Выбрать главу

В реальности и в книге так же сосуществуют прошлое, настоящее и будущее со всеми разноречиями и противоречиями быта, бытия и литературной среды.

Вторая книга Проханова создавалась, когда литературная среда, действительно, была неоднородна, в ней сталкивались непримиримые суждения об истории, слове, миссии писателя, о прошлом и будущем России. На одном фланге литературного процесса находилась деревенская проза с её тоской по уходящему патриархальному укладу, по исходу русского народа с земли, отрыву от могил предков. Почвенническое мировоззрение представителей деревенской прозы во многом ставило знак равенства между Россией и деревней. Герой деревенской прозы вне деревни растерян и потерян. Всё, что не вписывается в деревенский космос, воспринимается как знаки апокалипсиса, предстоящей гибели, как всеуничтожающий пожар.

На другом фланге литературного процесса сосредоточилась городская проза, представители которой придерживались преимущественно либеральных взглядов. Город был выведен ими как особая среда жизни и даже выживания с её новыми проблемами, обусловленными человеческой разобщённостью, одиночеством, жизнью без оглядки на день вчерашний.

Особым направлением была так называемая "производственная литература", для которой механизм и технология стали самоцелью. Здесь не было стремления увидеть в машине не механизм, а организм. Физика здесь оставалась чистой физикой, механика — механикой.

В этом Вавилонском многоголосии звучала патетика шестидесятников, как из подземелья доносились голоса литературного авангарда и ещё многое другое, что не поддавалась типизации, что невозможно было отнести к тому или иному направлению.

Молодой писатель Проханов, дистанцируясь от всех устоявшихся течений, тем не менее выхватывал из этой полифонии отдельные ноты и мотивы, синтезировал, противопоставлял и переосмысливал всё это.

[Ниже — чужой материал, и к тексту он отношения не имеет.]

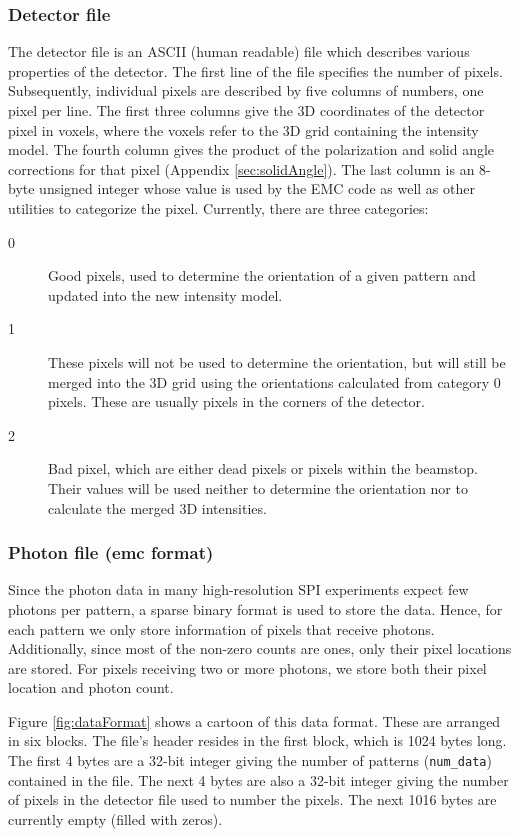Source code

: \documentclass[]{iucr}              %
\begin{document}
\subsubsection{Detector file}\label{subsubsec:detector}
The detector file is an ASCII (human readable) file which describes various properties of the detector. The first line of the file specifies the number of pixels. Subsequently, individual pixels are described by five columns of numbers, one pixel per line. The first three columns give the 3D coordinates of the detector pixel in voxels, where the voxels refer to the 3D grid containing the intensity model. The fourth column gives the product of the polarization and solid angle corrections for that pixel (Appendix \ref{sec:solidAngle}). The last column is an 8-byte unsigned integer whose value is used by the EMC code as well as other utilities to categorize the pixel. Currently, there are three categories:
\begin{description}
\item[0]{Good pixels, used to determine the orientation of a given pattern and updated into the new intensity model.}
\item[1]{These pixels will not be used to determine the orientation, but will still be merged into the 3D grid using the orientations calculated from category 0 pixels. These are usually pixels in the corners of the detector.}
\item[2]{Bad pixel, which are either dead pixels or pixels within the beamstop. Their values will be used neither to determine the orientation nor to calculate the merged 3D intensities.}
\end{description}

\subsubsection{Photon file (emc format)}\label{subsubsec:emcformat}
Since the photon data in many high-resolution SPI experiments expect few photons per pattern, a sparse binary format is used to store the data. Hence, for each pattern we only store information of pixels that receive photons. Additionally, since most of the non-zero counts are ones, only their pixel locations are stored. For pixels receiving two or more photons, we store both their pixel location and photon count. 

Figure \ref{fig:dataFormat} shows a cartoon of this data format. These are arranged in six blocks. The file's header resides in the first block, which is 1024 bytes long. The first 4 bytes are a 32-bit integer giving the number of patterns (\texttt{num\_data}) contained in the file. The next 4 bytes are also a 32-bit integer giving the number of pixels in the detector file used to number the pixels. The next 1016 bytes are currently empty (filled with zeros).
\end{document}
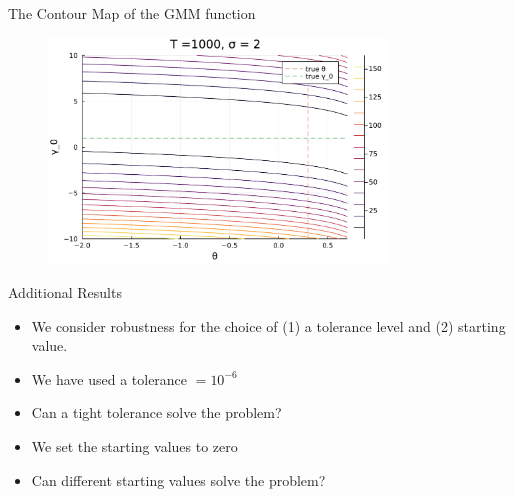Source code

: \documentclass[aspectratio = 169]{beamer}
\theoremstyle{definition}
\begin{document}
\begin{frame}{The Contour Map of the GMM function}
    \begin{figure}
        \centering
        \includegraphics[width = 9cm]{figuretable/contour_loglinear_loglinear_n_1000_sigma_2.pdf}
        \label{fig:contour_map}
    \end{figure}
\end{frame}

\begin{frame}{Additional Results}
    \begin{itemize}
        \item We consider robustness for the choice of (1) a tolerance level and (2) starting value.
        \item We have used a tolerance $ = 10^{-6}$
        \item Can a tight tolerance solve the problem?
        \item We set the starting values to zero
        \item Can different starting values solve the problem?
    \end{itemize}
\end{frame}
\end{document}
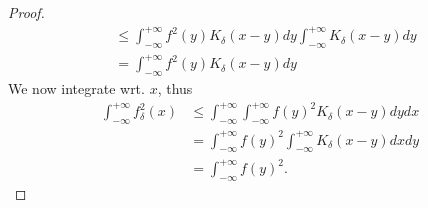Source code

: \documentclass[../main.tex]{subfiles}
\begin{document}
\begin{proof}
\begin{align*}
			  & \leq  \int_{-\infty}^{+\infty} f^{2}( y) K_\delta( x-y) dy \int_{-\infty}^{+\infty} K_\delta( x-y) dy\\
			  &= \int_{-\infty}^{+\infty} f^{2}( y) K_\delta ( x-y) dy
\end{align*}
We now integrate wrt. $x$, thus
\begin{align*}
	\int_{-\infty}^{+\infty} f_\delta ^{2}( x) &\leq  \int_{-\infty}^{+\infty}\int_{-\infty}^{+\infty} f( y) ^{2} K_\delta( x-y) dydx\\
	&= \int_{-\infty}^{+\infty} f( y) ^{2}  \int_{-\infty}^{+\infty}K_\delta ( x-y) dx dy\\
	&= \int_{-\infty}^{+\infty} f( y)^{2}.
\end{align*}






\end{proof}


		
\end{document}
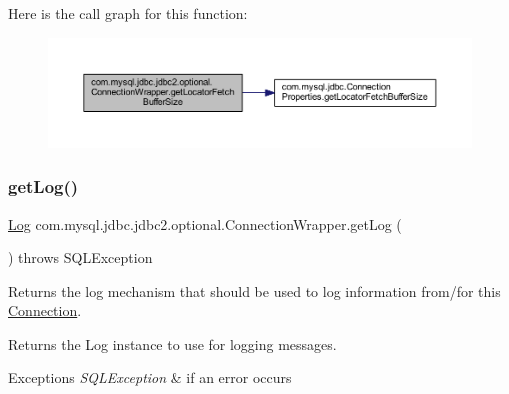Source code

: Here is the call graph for this function\+:
\nopagebreak
\begin{figure}[H]
\begin{center}
\leavevmode
\includegraphics[width=350pt]{classcom_1_1mysql_1_1jdbc_1_1jdbc2_1_1optional_1_1_connection_wrapper_a4232a575ece7c1b11147d5947bd7404c_cgraph}
\end{center}
\end{figure}
\mbox{\label{classcom_1_1mysql_1_1jdbc_1_1jdbc2_1_1optional_1_1_connection_wrapper_ab6845a61a447081e344ae983d1f424da}} 
\subsubsection{\texorpdfstring{get\+Log()}{getLog()}}
{\footnotesize\ttfamily \mbox{\hyperlink{interfacecom_1_1mysql_1_1jdbc_1_1log_1_1_log}{Log}} com.\+mysql.\+jdbc.\+jdbc2.\+optional.\+Connection\+Wrapper.\+get\+Log (\begin{DoxyParamCaption}{ }\end{DoxyParamCaption}) throws S\+Q\+L\+Exception}

Returns the log mechanism that should be used to log information from/for this \mbox{\hyperlink{interfacecom_1_1mysql_1_1jdbc_1_1_connection}{Connection}}.

\begin{DoxyReturn}{Returns}
the Log instance to use for logging messages. 
\end{DoxyReturn}

\begin{DoxyExceptions}{Exceptions}
{\em S\+Q\+L\+Exception} & if an error occurs \\
\hline
\end{DoxyExceptions}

Но как бы там ни было, уже после первых двух книг художественный мир Проханова предстал как самобытное литературное явление.

С деревенской прозой Проханова сближали патриотизм, интерес к природе, к крестьянскому быту, труду и культуре, к деревенскому осмыслению времени, истории. Но одновременно с этим писателей-"деревенщиков" смущала в Проханове его модернистская эстетика, воспевание машины. Проханов же, одухотворивший машину, в последующих книгах описавший советскую техносферу как единый живой организм, имел иное представление о будущем русской цивилизации. В своих первых повестях и рассказах о деревне он никогда её не хоронил, не стремился остановить мгновение, осознавая неудержимость прогресса, потому и сумел примирить деревню и машину в "Трактате о хлебе", вошедшем ещё в первую книгу: "Машина оторвала крестьянина от нивы, подняла его в кабине высоко над землей, и в крутящемся мотовиле канули навсегда звонкая игра серпов, хруст снопов, голубые дымы над ригами, стуки цепов и песни о хлебе насущном". А уже во второй книге и себе, и представителям деревенской прозы Проханов открыто скажет о том, что движение с постоянной оглядкой на прошлое неминуемо заведёт в тупик: "Нужно мужество, чтобы не кинуться в бегство, не искать отлетевший дух на древесных венцах, на истлевших коньках, на щербатых плитах церквей. Тут воля, воля нужна, ощущенье своей сверхзадачи, весь дух, интеллект, абсолютный контакт с новизной. Вот таких новая реальность примет, на таких она будет держаться, такие поймут её яростный смысл…"

Несмотря на то, что именно "горожанин" Юрий Трифонов предугадал большой литературный путь Проханова, дал старт его первой книге — Проханов во многом оказался антиподен и городской прозе. Так, Москва у Проханова — это не просто конкретный город, существующий здесь и сейчас, со своими семейными ссорами, любовными многоугольниками и квартирными вопросами. Москва Проханова — это "вечный город", живущий одновременно во времени и пространстве: "Он любил этот вечный город с огромной, уходящей в безбрежность памятью, глухой, но родной и понятной, пестревшей пожарищами, белой хоругвью князя, голубой треуголкой с плюмажем. Он нёс о Москве не знанье, а безымянное, просторное чувство родства со всем ушедшим и бывшим, но не исчезнувшим, а сокрытым в лоне вечного города, как те чёрные избяные венцы, золочёный всадник с копьём, бьющий медного змея". Старая Москва проступает разными ликами в новой Москве, как древняя икона, хранящая на себе вековые слои подновлений.